# ACTION ITEM
Please restate, word for word, each line from the one containing "Jumlah pengguna hak pilih: **89**." through the end of the entries below.

Dataset entries
----

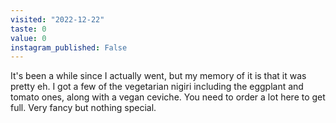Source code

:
 ```yaml
---
visited: "2022-12-22"
taste: 0
value: 0 
instagram_published: False
---
```


It's been a while since I actually went, but my memory of it is that it was pretty eh. I got a few of the vegetarian nigiri including the eggplant and tomato ones, along with a vegan ceviche. You need to order a lot here to get full. Very fancy but nothing special.
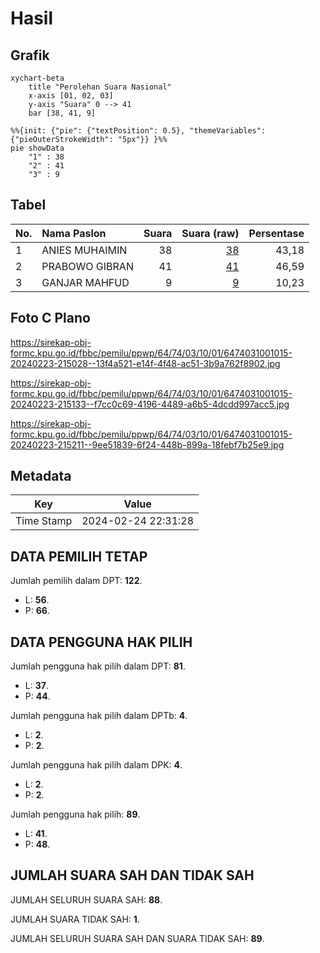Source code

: # Hasil

## Grafik

```mermaid
xychart-beta
    title "Perolehan Suara Nasional"
    x-axis [01, 02, 03]
    y-axis "Suara" 0 --> 41
    bar [38, 41, 9]
```

```mermaid
%%{init: {"pie": {"textPosition": 0.5}, "themeVariables": {"pieOuterStrokeWidth": "5px"}} }%%
pie showData
    "1" : 38
    "2" : 41
    "3" : 9
```

## Tabel

| No. | Nama Paslon    | Suara | Suara (raw) | Persentase |
|:--- |:-------------- | -----:| -----------:| ----------:|
| 1   | ANIES MUHAIMIN | 38    | [38][p-1]   | 43,18      |
| 2   | PRABOWO GIBRAN | 41    | [41][p-2]   | 46,59      |
| 3   | GANJAR MAHFUD  | 9     | [9][p-3]    | 10,23      |


[p-1]: https://github.com/gigit-pemilu/pemilu-2024/blob/main/pilpres/hitung-suara/sub/64-kalimantan-timur/sub/74-kota-bontang/sub/03-bontang-barat/sub/1001-belimbing/sub/015-tps/sub/paslon-1.txt
[p-2]: https://github.com/gigit-pemilu/pemilu-2024/blob/main/pilpres/hitung-suara/sub/64-kalimantan-timur/sub/74-kota-bontang/sub/03-bontang-barat/sub/1001-belimbing/sub/015-tps/sub/paslon-2.txt
[p-3]: https://github.com/gigit-pemilu/pemilu-2024/blob/main/pilpres/hitung-suara/sub/64-kalimantan-timur/sub/74-kota-bontang/sub/03-bontang-barat/sub/1001-belimbing/sub/015-tps/sub/paslon-3.txt

## Foto C Plano

https://sirekap-obj-formc.kpu.go.id/fbbc/pemilu/ppwp/64/74/03/10/01/6474031001015-20240223-215028--13f4a521-e14f-4f48-ac51-3b9a762f8902.jpg

https://sirekap-obj-formc.kpu.go.id/fbbc/pemilu/ppwp/64/74/03/10/01/6474031001015-20240223-215133--f7cc0c69-4196-4489-a6b5-4dcdd997acc5.jpg

https://sirekap-obj-formc.kpu.go.id/fbbc/pemilu/ppwp/64/74/03/10/01/6474031001015-20240223-215211--9ee51839-6f24-448b-899a-18febf7b25e9.jpg


## Metadata

| Key        | Value               |
| ---------- | ------------------- |
| Time Stamp | 2024-02-24 22:31:28 |


## DATA PEMILIH TETAP

Jumlah pemilih dalam DPT: **122**.
 * L: **56**.
 * P: **66**.

## DATA PENGGUNA HAK PILIH

Jumlah pengguna hak pilih dalam DPT: **81**.
 * L: **37**.
 * P: **44**.

Jumlah pengguna hak pilih dalam DPTb: **4**.
 * L: **2**.
 * P: **2**.

Jumlah pengguna hak pilih dalam DPK: **4**.
 * L: **2**.
 * P: **2**.

Jumlah pengguna hak pilih: **89**.
 * L: **41**.
 * P: **48**.

## JUMLAH SUARA SAH DAN TIDAK SAH

JUMLAH SELURUH SUARA SAH: **88**.

JUMLAH SUARA TIDAK SAH: **1**.

JUMLAH SELURUH SUARA SAH DAN SUARA TIDAK SAH: **89**.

----

# COMPLETED EXERCISE
Jumlah pengguna hak pilih: **89**.
 * L: **41**.
 * P: **48**.

## JUMLAH SUARA SAH DAN TIDAK SAH

JUMLAH SELURUH SUARA SAH: **88**.

JUMLAH SUARA TIDAK SAH: **1**.

JUMLAH SELURUH SUARA SAH DAN SUARA TIDAK SAH: **89**.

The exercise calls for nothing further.